Column Generation is the workhorse behind the largest and most practically significant OR deployments in existence. Airline crew scheduling (assigning crew members to all flights in a network) involves millions of possible crew pairings; CG prices only the pairings with potential value. Hospital nurse rostering with full-week schedule patterns, cutting stock problems for paper mills and steel plants, vehicle routing with structured routes, and portfolio optimisation with factor models all rely on CG for tractability at scale. Today's arXiv:2504.08401 uses machine learning to accelerate the pricing subproblem in routing, illustrating that CG is not a legacy technique but an active area of research improvement.

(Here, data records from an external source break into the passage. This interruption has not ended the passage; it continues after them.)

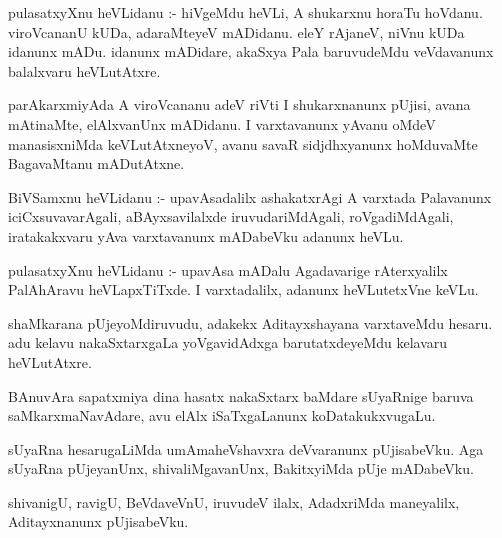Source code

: \documentclass{article}
\begin{document}
\begin{mn}
pulasatxyXnu  heVLidanu :- hiVgeMdu  heVLi,  A  shukarxnu  horaTu  hoVdanu.  viroVcananU  
kUDa,  adaraMteyeV  mADidanu.  eleY  rAjaneV,  niVnu  kUDa  idanunx  mADu.  idanunx  mADidare,  
akaSxya  Pala  baruvudeMdu  veVdavanunx  balalxvaru  heVLutAtxre.
\end{mn}

\begin{mn}
parAkarxmiyAda  A  viroVcananu  adeV riVti  I  shukarxnanunx  pUjisi,  avana  mAtinaMte,  
elAlxvanUnx  mADidanu.  I  varxtavanunx  yAvanu  oMdeV  manasisxniMda  keVLutAtxneyoV,  
avanu  savaR  sidjdhxyanunx  hoMduvaMte  BagavaMtanu  mADutAtxne.
\end{mn}


\begin{mn}
BiVSamxnu  heVLidanu :- upavAsadalilx  ashakatxrAgi  A  varxtada  Palavanunx  iciCxsuvavarAgali,  aBAyxsavilalxde  
iruvudariMdAgali,  roVgadiMdAgali,  iratakakxvaru  yAva  varxtavanunx  mADabeVku  adanunx  heVLu.
\end{mn}

\begin{mn}
pulasatxyXnu  heVLidanu :- upavAsa  mADalu  Agadavarige  rAterxyalilx  PalAhAravu  heVLapxTiTxde.  
I  varxtadalilx,  adanunx  heVLutetxVne  keVLu.
\end{mn}

\begin{mn}
shaMkarana  pUjeyoMdiruvudu,  adakekx  Aditayxshayana  varxtaveMdu  hesaru.  adu  kelavu  
nakaSxtarxgaLa  yoVgavidAdxga  barutatxdeyeMdu  kelavaru  heVLutAtxre.
\end{mn}

\begin{mn}
BAnuvAra  sapatxmiya  dina  hasatx  nakaSxtarx  baMdare  sUyaRnige  baruva  saMkarxmaNavAdare,  
avu  elAlx  iSaTxgaLanunx  koDatakukxvugaLu.  
\end{mn}

\begin{mn}
sUyaRna  hesarugaLiMda  umAmaheVshavxra  deVvaranunx  pUjisabeVku.  Aga  sUyaRna  pUjeyanUnx,  
shivaliMgavanUnx,  BakitxyiMda  pUje mADabeVku.  
\end{mn}

\begin{mn}
shivanigU,  ravigU,  BeVdaveVnU,  iruvudeV  ilalx,  AdadxriMda  maneyalilx,  Aditayxnanunx  pUjisabeVku.
\end{mn}
\end{document}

Why practitioners confuse this with other decomposition methods
Confusion 1: CG versus Benders Decomposition. Benders Decomposition splits a problem into a master problem (over integer variables) and a subproblem (over continuous variables), adding Benders cuts (rows) to the master problem from the subproblem's dual. Column Generation splits a problem into a master problem (over a subset of variables) and a pricing subproblem (that finds new variables), adding columns to the master problem. Both decompose; the direction differs. Benders adds rows; Column Generation adds columns. Confusing the two leads to misapplication: Benders works best when the master problem is over integers and the subproblem is a continuous LP; CG works best when the number of variables is large but the pricing problem is efficiently solvable.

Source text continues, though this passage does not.